Edit the code to implement threading and a backoff and retry strategy
There’s code commented out that’s ready to change the app to use threads to upload documents to the search index.
-
Enter the following command to open the code file for the client application:
code Program.cs
-
Comment out lines 38 and 39 like this:
//Console.WriteLine("{0}", "Finding optimal batch size...\n"); //await TestBatchSizesAsync(searchClient, numTries: 3);
-
Uncomment lines 41 to 49.
long numDocuments = 100000; DataGenerator dg = new DataGenerator(); List<Hotel> hotels = dg.GetHotels(numDocuments, "large"); Console.WriteLine("{0}", "Uploading using exponential backoff...\n"); await ExponentialBackoff.IndexDataAsync(searchClient, hotels, 1000, 8); Console.WriteLine("{0}", "Validating all data was indexed...\n"); await ValidateIndexAsync(indexClient, indexName, numDocuments);
The code that controls the batch size and number of threads is
await ExponentialBackoff.IndexDataAsync(searchClient, hotels, 1000, 8)
. The batch size is 1000 and the threads are eight.Your code should look like the above.
- Save your changes.
- Select your terminal, then press any key to end the running process if you haven’t already.
-
Run
dotnet run
in the terminal.The app will start eight threads, and then as each thread finishes writing a new message to the console:
Finished a thread, kicking off another... Sending a batch of 1000 docs starting with doc 57000...
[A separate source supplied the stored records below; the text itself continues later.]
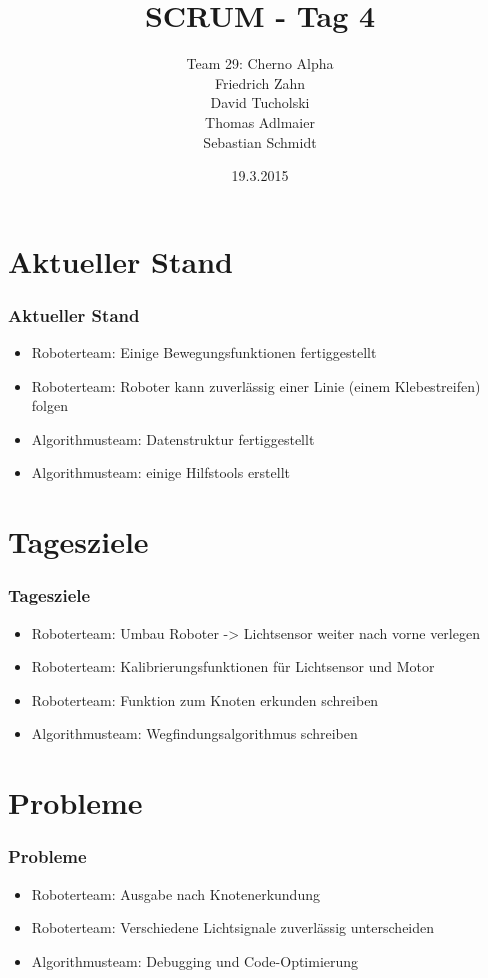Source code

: \documentclass[ddcfooter,nototalpage]{tudbeamer}
\begin{document}
\title{SCRUM - Tag 4}
\author{Team 29: Cherno Alpha \\
Friedrich Zahn \\
David Tucholski \\
Thomas Adlmaier \\
Sebastian Schmidt
}
\date{19.3.2015}
\maketitle
\section{Aktueller Stand}
\begin{frame}
\frametitle{Aktueller Stand}
\normalsize
\begin{itemize}
\item Roboterteam: Einige Bewegungsfunktionen fertiggestellt
\item Roboterteam: Roboter kann zuverlässig einer Linie (einem Klebestreifen) folgen
\item Algorithmusteam: Datenstruktur fertiggestellt
\item Algorithmusteam: einige Hilfstools erstellt
\end{itemize}
\end{frame}
\section{Tagesziele}
\begin{frame}
\frametitle{Tagesziele}
\normalsize
\begin{itemize}
\item Roboterteam: Umbau Roboter -> Lichtsensor weiter nach vorne  verlegen
\item Roboterteam: Kalibrierungsfunktionen für Lichtsensor und Motor
\item Roboterteam: Funktion zum Knoten erkunden schreiben
\item Algorithmusteam: Wegfindungsalgorithmus schreiben
\end{itemize}
\end{frame}
\section{Probleme}
\begin{frame}
\frametitle{Probleme}
\normalsize
\begin{itemize}
\item Roboterteam: Ausgabe nach Knotenerkundung
\item Roboterteam: Verschiedene Lichtsignale zuverlässig unterscheiden
\item Algorithmusteam: Debugging und Code-Optimierung
\end{itemize}
\end{frame}
\end{document}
After 100,000 documents are uploaded, the app writes a summary (this might take a while to complete):
Ended at: 9/1/2023 3:25:36 PM Upload time total: 00:01:18:0220862 Upload time per batch: 780.2209 ms Upload time per document: 0.7802 ms Validating all data was indexed... Waiting for service statistics to update... Document Count is 100000 Waiting for service statistics to update... Index Statistics: Document Count is 100000 Index Statistics: Storage Size is 71453102
Explore the code in the TestBatchSizesAsync
procedure to see how the code tests the batch size performance.
Explore the code in the IndexDataAsync
procedure to see how the code manages threading.
Explore the code in the ExponentialBackoffAsync
to see how the code implements an exponential backoff retry strategy.
You can search and verify that the documents have been added to the index in the Azure portal.
Clean-up
Now that you’ve completed the exercise, delete all the resources you no longer need. Start with the code cloned to your machine. Then delete the Azure resources.
- In the Azure portal, select Resource groups.
- Select the resource group you’ve created for this exercise.
- Select Delete resource group.
- Confirm deletion then select Delete.
- Select the resources you don’t need, then select Delete.